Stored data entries
Start of Block

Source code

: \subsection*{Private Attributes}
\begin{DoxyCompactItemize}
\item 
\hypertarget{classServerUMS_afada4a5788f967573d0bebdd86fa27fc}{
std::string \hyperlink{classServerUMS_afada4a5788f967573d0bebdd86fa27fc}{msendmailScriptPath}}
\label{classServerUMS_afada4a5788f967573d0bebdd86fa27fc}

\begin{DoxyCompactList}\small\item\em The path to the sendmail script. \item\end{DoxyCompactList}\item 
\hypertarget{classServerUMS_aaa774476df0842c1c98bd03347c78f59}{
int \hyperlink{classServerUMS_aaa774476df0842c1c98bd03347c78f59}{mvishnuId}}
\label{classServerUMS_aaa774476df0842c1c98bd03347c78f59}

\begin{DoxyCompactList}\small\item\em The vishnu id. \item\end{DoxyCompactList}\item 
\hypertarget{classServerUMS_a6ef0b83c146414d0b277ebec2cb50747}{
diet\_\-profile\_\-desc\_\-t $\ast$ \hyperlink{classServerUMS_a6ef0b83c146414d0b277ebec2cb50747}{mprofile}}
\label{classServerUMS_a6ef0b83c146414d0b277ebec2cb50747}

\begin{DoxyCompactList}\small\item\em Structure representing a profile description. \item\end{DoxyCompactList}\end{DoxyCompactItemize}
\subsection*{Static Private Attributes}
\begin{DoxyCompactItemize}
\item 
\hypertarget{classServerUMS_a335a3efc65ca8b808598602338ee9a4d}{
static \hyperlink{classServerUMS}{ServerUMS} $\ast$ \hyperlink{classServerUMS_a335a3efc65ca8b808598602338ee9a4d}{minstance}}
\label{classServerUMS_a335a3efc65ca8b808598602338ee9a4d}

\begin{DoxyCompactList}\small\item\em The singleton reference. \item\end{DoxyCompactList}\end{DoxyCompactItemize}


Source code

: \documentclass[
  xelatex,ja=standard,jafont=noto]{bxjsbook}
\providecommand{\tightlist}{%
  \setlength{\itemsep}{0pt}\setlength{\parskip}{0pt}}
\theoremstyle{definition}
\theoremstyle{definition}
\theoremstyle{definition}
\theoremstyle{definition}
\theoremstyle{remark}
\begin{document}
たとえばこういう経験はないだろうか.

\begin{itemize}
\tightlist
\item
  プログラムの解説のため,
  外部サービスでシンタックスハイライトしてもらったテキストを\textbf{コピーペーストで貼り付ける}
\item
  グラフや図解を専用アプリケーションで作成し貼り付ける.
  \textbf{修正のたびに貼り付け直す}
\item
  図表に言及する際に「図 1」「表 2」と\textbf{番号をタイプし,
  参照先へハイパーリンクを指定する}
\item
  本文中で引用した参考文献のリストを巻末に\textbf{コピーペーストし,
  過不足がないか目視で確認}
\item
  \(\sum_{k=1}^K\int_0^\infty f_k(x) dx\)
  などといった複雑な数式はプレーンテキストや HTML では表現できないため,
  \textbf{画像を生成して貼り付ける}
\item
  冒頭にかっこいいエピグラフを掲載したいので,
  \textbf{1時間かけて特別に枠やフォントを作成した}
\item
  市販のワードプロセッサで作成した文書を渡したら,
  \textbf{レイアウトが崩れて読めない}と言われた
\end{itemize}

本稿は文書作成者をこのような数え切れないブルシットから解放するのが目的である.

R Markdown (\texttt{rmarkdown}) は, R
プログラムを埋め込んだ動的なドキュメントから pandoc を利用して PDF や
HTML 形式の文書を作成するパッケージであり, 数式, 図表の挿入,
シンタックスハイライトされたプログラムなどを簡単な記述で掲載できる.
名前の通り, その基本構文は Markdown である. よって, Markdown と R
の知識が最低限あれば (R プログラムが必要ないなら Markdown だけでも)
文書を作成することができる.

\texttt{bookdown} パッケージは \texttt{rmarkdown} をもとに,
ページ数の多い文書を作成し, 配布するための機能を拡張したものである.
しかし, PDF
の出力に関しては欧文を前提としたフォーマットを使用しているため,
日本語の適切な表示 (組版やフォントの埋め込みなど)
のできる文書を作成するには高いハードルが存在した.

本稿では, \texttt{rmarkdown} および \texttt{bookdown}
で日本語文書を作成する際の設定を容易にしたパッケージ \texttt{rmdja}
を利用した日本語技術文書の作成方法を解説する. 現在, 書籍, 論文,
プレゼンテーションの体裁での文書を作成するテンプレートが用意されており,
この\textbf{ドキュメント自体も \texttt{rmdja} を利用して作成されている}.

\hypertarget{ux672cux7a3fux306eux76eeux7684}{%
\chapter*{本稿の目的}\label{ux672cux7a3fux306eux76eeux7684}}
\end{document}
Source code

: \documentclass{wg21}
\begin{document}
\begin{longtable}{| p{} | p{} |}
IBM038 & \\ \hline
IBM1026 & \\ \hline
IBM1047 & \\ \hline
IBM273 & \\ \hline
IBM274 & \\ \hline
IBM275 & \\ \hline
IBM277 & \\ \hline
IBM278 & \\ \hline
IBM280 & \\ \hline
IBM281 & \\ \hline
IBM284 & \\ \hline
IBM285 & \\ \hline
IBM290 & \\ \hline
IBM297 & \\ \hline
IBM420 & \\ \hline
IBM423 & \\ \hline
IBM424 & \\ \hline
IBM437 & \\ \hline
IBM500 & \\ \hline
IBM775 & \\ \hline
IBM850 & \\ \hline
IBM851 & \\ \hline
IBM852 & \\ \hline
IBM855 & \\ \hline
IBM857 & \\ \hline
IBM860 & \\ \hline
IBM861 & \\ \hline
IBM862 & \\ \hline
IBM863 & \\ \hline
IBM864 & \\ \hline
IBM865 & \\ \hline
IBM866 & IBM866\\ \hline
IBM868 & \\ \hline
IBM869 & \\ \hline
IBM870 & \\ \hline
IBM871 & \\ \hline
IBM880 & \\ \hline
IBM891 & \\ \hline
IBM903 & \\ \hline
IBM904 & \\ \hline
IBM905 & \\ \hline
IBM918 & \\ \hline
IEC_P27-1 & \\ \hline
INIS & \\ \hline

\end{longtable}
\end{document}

End of Block

The required answer is every line of the data, duplicated exactly.

● **Output**
Source code

: \subsection*{Private Attributes}
\begin{DoxyCompactItemize}
\item 
\hypertarget{classServerUMS_afada4a5788f967573d0bebdd86fa27fc}{
std::string \hyperlink{classServerUMS_afada4a5788f967573d0bebdd86fa27fc}{msendmailScriptPath}}
\label{classServerUMS_afada4a5788f967573d0bebdd86fa27fc}

\begin{DoxyCompactList}\small\item\em The path to the sendmail script. \item\end{DoxyCompactList}\item 
\hypertarget{classServerUMS_aaa774476df0842c1c98bd03347c78f59}{
int \hyperlink{classServerUMS_aaa774476df0842c1c98bd03347c78f59}{mvishnuId}}
\label{classServerUMS_aaa774476df0842c1c98bd03347c78f59}

\begin{DoxyCompactList}\small\item\em The vishnu id. \item\end{DoxyCompactList}\item 
\hypertarget{classServerUMS_a6ef0b83c146414d0b277ebec2cb50747}{
diet\_\-profile\_\-desc\_\-t $\ast$ \hyperlink{classServerUMS_a6ef0b83c146414d0b277ebec2cb50747}{mprofile}}
\label{classServerUMS_a6ef0b83c146414d0b277ebec2cb50747}

\begin{DoxyCompactList}\small\item\em Structure representing a profile description. \item\end{DoxyCompactList}\end{DoxyCompactItemize}
\subsection*{Static Private Attributes}
\begin{DoxyCompactItemize}
\item 
\hypertarget{classServerUMS_a335a3efc65ca8b808598602338ee9a4d}{
static \hyperlink{classServerUMS}{ServerUMS} $\ast$ \hyperlink{classServerUMS_a335a3efc65ca8b808598602338ee9a4d}{minstance}}
\label{classServerUMS_a335a3efc65ca8b808598602338ee9a4d}

\begin{DoxyCompactList}\small\item\em The singleton reference. \item\end{DoxyCompactList}\end{DoxyCompactItemize}


Source code

: \documentclass[
  xelatex,ja=standard,jafont=noto]{bxjsbook}
\providecommand{\tightlist}{%
  \setlength{\itemsep}{0pt}\setlength{\parskip}{0pt}}
\theoremstyle{definition}
\theoremstyle{definition}
\theoremstyle{definition}
\theoremstyle{definition}
\theoremstyle{remark}
\begin{document}
たとえばこういう経験はないだろうか.

\begin{itemize}
\tightlist
\item
  プログラムの解説のため,
  外部サービスでシンタックスハイライトしてもらったテキストを\textbf{コピーペーストで貼り付ける}
\item
  グラフや図解を専用アプリケーションで作成し貼り付ける.
  \textbf{修正のたびに貼り付け直す}
\item
  図表に言及する際に「図 1」「表 2」と\textbf{番号をタイプし,
  参照先へハイパーリンクを指定する}
\item
  本文中で引用した参考文献のリストを巻末に\textbf{コピーペーストし,
  過不足がないか目視で確認}
\item
  \(\sum_{k=1}^K\int_0^\infty f_k(x) dx\)
  などといった複雑な数式はプレーンテキストや HTML では表現できないため,
  \textbf{画像を生成して貼り付ける}
\item
  冒頭にかっこいいエピグラフを掲載したいので,
  \textbf{1時間かけて特別に枠やフォントを作成した}
\item
  市販のワードプロセッサで作成した文書を渡したら,
  \textbf{レイアウトが崩れて読めない}と言われた
\end{itemize}

本稿は文書作成者をこのような数え切れないブルシットから解放するのが目的である.

R Markdown (\texttt{rmarkdown}) は, R
プログラムを埋め込んだ動的なドキュメントから pandoc を利用して PDF や
HTML 形式の文書を作成するパッケージであり, 数式, 図表の挿入,
シンタックスハイライトされたプログラムなどを簡単な記述で掲載できる.
名前の通り, その基本構文は Markdown である. よって, Markdown と R
の知識が最低限あれば (R プログラムが必要ないなら Markdown だけでも)
文書を作成することができる.

\texttt{bookdown} パッケージは \texttt{rmarkdown} をもとに,
ページ数の多い文書を作成し, 配布するための機能を拡張したものである.
しかし, PDF
の出力に関しては欧文を前提としたフォーマットを使用しているため,
日本語の適切な表示 (組版やフォントの埋め込みなど)
のできる文書を作成するには高いハードルが存在した.

本稿では, \texttt{rmarkdown} および \texttt{bookdown}
で日本語文書を作成する際の設定を容易にしたパッケージ \texttt{rmdja}
を利用した日本語技術文書の作成方法を解説する. 現在, 書籍, 論文,
プレゼンテーションの体裁での文書を作成するテンプレートが用意されており,
この\textbf{ドキュメント自体も \texttt{rmdja} を利用して作成されている}.

\hypertarget{ux672cux7a3fux306eux76eeux7684}{%
\chapter*{本稿の目的}\label{ux672cux7a3fux306eux76eeux7684}}
\end{document}
Source code

: \documentclass{wg21}
\begin{document}
\begin{longtable}{| p{} | p{} |}
IBM038 & \\ \hline
IBM1026 & \\ \hline
IBM1047 & \\ \hline
IBM273 & \\ \hline
IBM274 & \\ \hline
IBM275 & \\ \hline
IBM277 & \\ \hline
IBM278 & \\ \hline
IBM280 & \\ \hline
IBM281 & \\ \hline
IBM284 & \\ \hline
IBM285 & \\ \hline
IBM290 & \\ \hline
IBM297 & \\ \hline
IBM420 & \\ \hline
IBM423 & \\ \hline
IBM424 & \\ \hline
IBM437 & \\ \hline
IBM500 & \\ \hline
IBM775 & \\ \hline
IBM850 & \\ \hline
IBM851 & \\ \hline
IBM852 & \\ \hline
IBM855 & \\ \hline
IBM857 & \\ \hline
IBM860 & \\ \hline
IBM861 & \\ \hline
IBM862 & \\ \hline
IBM863 & \\ \hline
IBM864 & \\ \hline
IBM865 & \\ \hline
IBM866 & IBM866\\ \hline
IBM868 & \\ \hline
IBM869 & \\ \hline
IBM870 & \\ \hline
IBM871 & \\ \hline
IBM880 & \\ \hline
IBM891 & \\ \hline
IBM903 & \\ \hline
IBM904 & \\ \hline
IBM905 & \\ \hline
IBM918 & \\ \hline
IEC_P27-1 & \\ \hline
INIS & \\ \hline

\end{longtable}
\end{document}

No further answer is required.